(Items from a data source)
********

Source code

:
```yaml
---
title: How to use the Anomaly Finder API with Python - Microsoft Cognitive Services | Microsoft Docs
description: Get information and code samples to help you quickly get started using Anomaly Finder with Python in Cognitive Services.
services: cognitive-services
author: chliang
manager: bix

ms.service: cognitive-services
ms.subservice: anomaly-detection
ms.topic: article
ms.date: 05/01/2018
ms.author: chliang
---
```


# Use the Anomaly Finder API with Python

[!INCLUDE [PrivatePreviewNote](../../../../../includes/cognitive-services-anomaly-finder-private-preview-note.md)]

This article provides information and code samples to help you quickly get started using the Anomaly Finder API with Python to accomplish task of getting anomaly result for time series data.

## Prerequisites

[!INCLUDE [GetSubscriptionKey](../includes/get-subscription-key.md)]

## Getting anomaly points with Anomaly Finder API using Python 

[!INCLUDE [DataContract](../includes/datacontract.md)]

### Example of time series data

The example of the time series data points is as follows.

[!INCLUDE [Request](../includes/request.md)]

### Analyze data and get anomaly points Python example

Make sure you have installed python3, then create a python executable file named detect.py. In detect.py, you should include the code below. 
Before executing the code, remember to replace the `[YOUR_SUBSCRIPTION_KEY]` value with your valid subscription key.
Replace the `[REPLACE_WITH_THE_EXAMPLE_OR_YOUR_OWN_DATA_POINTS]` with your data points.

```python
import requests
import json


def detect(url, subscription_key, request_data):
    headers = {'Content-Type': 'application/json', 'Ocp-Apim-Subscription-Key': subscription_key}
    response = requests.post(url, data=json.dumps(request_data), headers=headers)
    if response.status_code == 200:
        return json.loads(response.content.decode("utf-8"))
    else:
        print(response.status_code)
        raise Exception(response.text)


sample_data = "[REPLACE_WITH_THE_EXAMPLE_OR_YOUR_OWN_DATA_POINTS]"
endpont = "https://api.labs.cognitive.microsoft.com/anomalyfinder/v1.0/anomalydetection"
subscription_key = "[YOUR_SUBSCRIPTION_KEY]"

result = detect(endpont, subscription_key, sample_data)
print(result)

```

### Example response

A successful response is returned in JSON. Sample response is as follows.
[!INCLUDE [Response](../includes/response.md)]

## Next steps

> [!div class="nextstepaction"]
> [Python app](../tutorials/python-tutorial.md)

********

All entries given above should be transcribed exactly, with none omitted.

Source code

:
```yaml
---
title: How to use the Anomaly Finder API with Python - Microsoft Cognitive Services | Microsoft Docs
description: Get information and code samples to help you quickly get started using Anomaly Finder with Python in Cognitive Services.
services: cognitive-services
author: chliang
manager: bix

ms.service: cognitive-services
ms.subservice: anomaly-detection
ms.topic: article
ms.date: 05/01/2018
ms.author: chliang
---
```


# Use the Anomaly Finder API with Python

[!INCLUDE [PrivatePreviewNote](../../../../../includes/cognitive-services-anomaly-finder-private-preview-note.md)]

This article provides information and code samples to help you quickly get started using the Anomaly Finder API with Python to accomplish task of getting anomaly result for time series data.

## Prerequisites

[!INCLUDE [GetSubscriptionKey](../includes/get-subscription-key.md)]

## Getting anomaly points with Anomaly Finder API using Python 

[!INCLUDE [DataContract](../includes/datacontract.md)]

### Example of time series data

The example of the time series data points is as follows.

[!INCLUDE [Request](../includes/request.md)]

### Analyze data and get anomaly points Python example

Make sure you have installed python3, then create a python executable file named detect.py. In detect.py, you should include the code below. 
Before executing the code, remember to replace the `[YOUR_SUBSCRIPTION_KEY]` value with your valid subscription key.
Replace the `[REPLACE_WITH_THE_EXAMPLE_OR_YOUR_OWN_DATA_POINTS]` with your data points.

```python
import requests
import json


def detect(url, subscription_key, request_data):
    headers = {'Content-Type': 'application/json', 'Ocp-Apim-Subscription-Key': subscription_key}
    response = requests.post(url, data=json.dumps(request_data), headers=headers)
    if response.status_code == 200:
        return json.loads(response.content.decode("utf-8"))
    else:
        print(response.status_code)
        raise Exception(response.text)


sample_data = "[REPLACE_WITH_THE_EXAMPLE_OR_YOUR_OWN_DATA_POINTS]"
endpont = "https://api.labs.cognitive.microsoft.com/anomalyfinder/v1.0/anomalydetection"
subscription_key = "[YOUR_SUBSCRIPTION_KEY]"

result = detect(endpont, subscription_key, sample_data)
print(result)

```

### Example response

A successful response is returned in JSON. Sample response is as follows.
[!INCLUDE [Response](../includes/response.md)]

## Next steps

> [!div class="nextstepaction"]
> [Python app](../tutorials/python-tutorial.md)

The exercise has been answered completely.